Drew Goddard (schrijver/regisseur) en Joss Whedon (schrijver/producent) hebben samen met The Cabin in the Woods een van de beste en zowaar origineelste Amerikaanse horrorfilm van de afgelopen jaren gemaakt. Gewapend met een vindingrijk, humoristisch script vol spitsvondigheden gaat de film genreclichés te lijf en slaagt erin zowel zeer grappig als af en toe eng te zijn. Het leukst is The Cabin in the Woods als je er zo min mogelijk vanaf weet, dus misschien kun je beter eerst de film bekijken voordat je verder leest. Niet vanwege één grote twist, maar omdat er voortdurend met verwachtingen wordt gespeeld.
Voor degenen die bekend zijn met het eerdere werk van Joss Whedon en Drew Goddard zullen de kwaliteit en intelligentie van de film niet als verrassing komen. Whedon speelde al eerder met verwachtingen en het horrorgenre in zijn series Buffy the Vampire Slayer en Angel. Hier leerde Goddard voor het eerst de kneepjes van het vak. Meteen vanaf het begin speelt het duo open kaart: de film opent in een groot instituut waar mannen in witte jassen een groots evenement voorbereiden. Welk evenement? Vijf jonge mensen die een weekend in een afgelegen hut in een groot bos gaan doorbrengen.
Alle vijf zijn het archetypische personages zoals je zo vaak in dit genre ziet. Er is een standaardscène waarin de studenten zich voorbereiden op het weekend en vertrekken, maar terwijl ze wegrijden zien we iemand op het dak zitten die doorgeeft dat alles volgens plan gaat. Meteen is duidelijk dat we hier niet met een doorsnee horrorfilm te maken hebben. Eén van de studenten wordt gespeeld door Chris Hemsworth en zijn aanwezigheid heeft de film gered van de vergetelheid. The Cabin in the Woods werd namelijk al enkele jaren terug opgenomen maar belandde onuitgebracht op de plank van de studio.
Doordat Hemsworth sindsdien gecast werd als Thor en Whedon The Avengers ging regisseren, wordt de film gelukkig alsnog uitgebracht om te profiteren van de hype rondom Whedons superheldenfilm die volgende week uitkomt. Hemsworth is niet de ster van deze film, dat zijn toch de makers en hun geestige alter ego's, de twee doktoren die het lot van de tieners op monitoren volgen. Hun manipulatie van en controle over de omstandigheden en omgeving van de slachtoffers is voortdurend hilarisch en scherp commentaar op hoe de regels van horrorfilms werken, hoe filmmakers daaraan meewerken en hoe de kijker daar ook medeverantwoordelijk voor is.

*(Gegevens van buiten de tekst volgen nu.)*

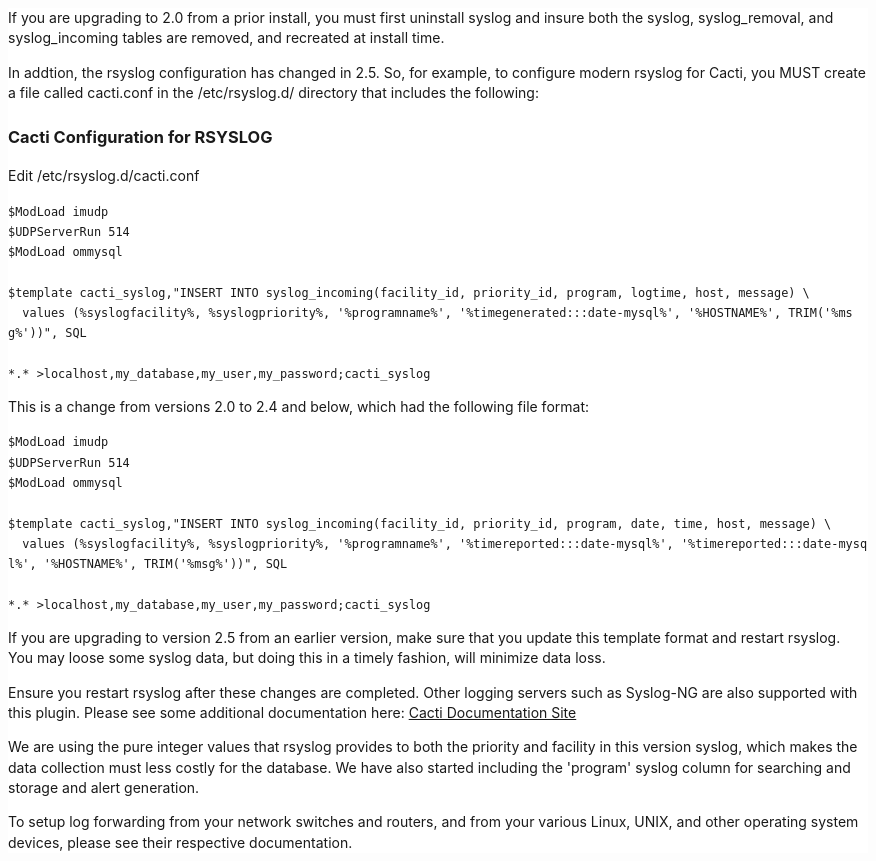 If you are upgrading to 2.0 from a prior install, you must first uninstall
syslog and insure both the syslog, syslog_removal, and syslog_incoming tables
are removed, and recreated at install time.

In addtion, the rsyslog configuration has changed in 2.5.  So, for example, to
configure modern rsyslog for Cacti, you MUST create a file called cacti.conf in
the /etc/rsyslog.d/ directory that includes the following:

### Cacti Configuration for RSYSLOG

Edit /etc/rsyslog.d/cacti.conf

```console
$ModLoad imudp
$UDPServerRun 514
$ModLoad ommysql

$template cacti_syslog,"INSERT INTO syslog_incoming(facility_id, priority_id, program, logtime, host, message) \
  values (%syslogfacility%, %syslogpriority%, '%programname%', '%timegenerated:::date-mysql%', '%HOSTNAME%', TRIM('%msg%'))", SQL

*.* >localhost,my_database,my_user,my_password;cacti_syslog
```

This is a change from versions 2.0 to 2.4 and below, which had the following
file format:

```console
$ModLoad imudp
$UDPServerRun 514
$ModLoad ommysql

$template cacti_syslog,"INSERT INTO syslog_incoming(facility_id, priority_id, program, date, time, host, message) \
  values (%syslogfacility%, %syslogpriority%, '%programname%', '%timereported:::date-mysql%', '%timereported:::date-mysql%', '%HOSTNAME%', TRIM('%msg%'))", SQL

*.* >localhost,my_database,my_user,my_password;cacti_syslog
```

If you are upgrading to version 2.5 from an earlier version, make sure that you
update this template format and restart rsyslog.  You may loose some syslog
data, but doing this in a timely fashion, will minimize data loss.

Ensure you restart rsyslog after these changes are completed.  Other logging
servers such as Syslog-NG are also supported with this plugin.  Please see some
additional documentation here: [Cacti Documentation
Site](https://docs.cacti.net/plugin:syslog.config)

We are using the pure integer values that rsyslog provides to both the priority
and facility in this version syslog, which makes the data collection must less
costly for the database.  We have also started including the 'program' syslog
column for searching and storage and alert generation.

To setup log forwarding from your network switches and routers, and from your
various Linux, UNIX, and other operating system devices, please see their
respective documentation.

Het is knap hoe er telkens weer succesvol van toon wordt gewisseld tussen hun situatie en die van de tieners op locatie. Hoewel humor altijd aanwezig is, voert die bij de doktoren altijd de boventoon terwijl de tieners in een meer Evil Dead II-sfeer leven, waarbij de humor plots kan omslaan in echte spanning. The Cabin in the Woods is Whedon ten voeten uit: geslaagd gelaagd entertainment waarbij je kan genieten van het hele product of alleen de oppervlakte, wat je maar wilt. Het is zowel een boeiende film over waarom we horror nodig hebben (of in ieder geval waarom we ernaar kijken) alsmede een heerlijke horrorkomedie met een fantastische derde akte. Het is te hopen dat hij eenzelfde interessante bijdrage aan het superheldengenre kan leveren komende week.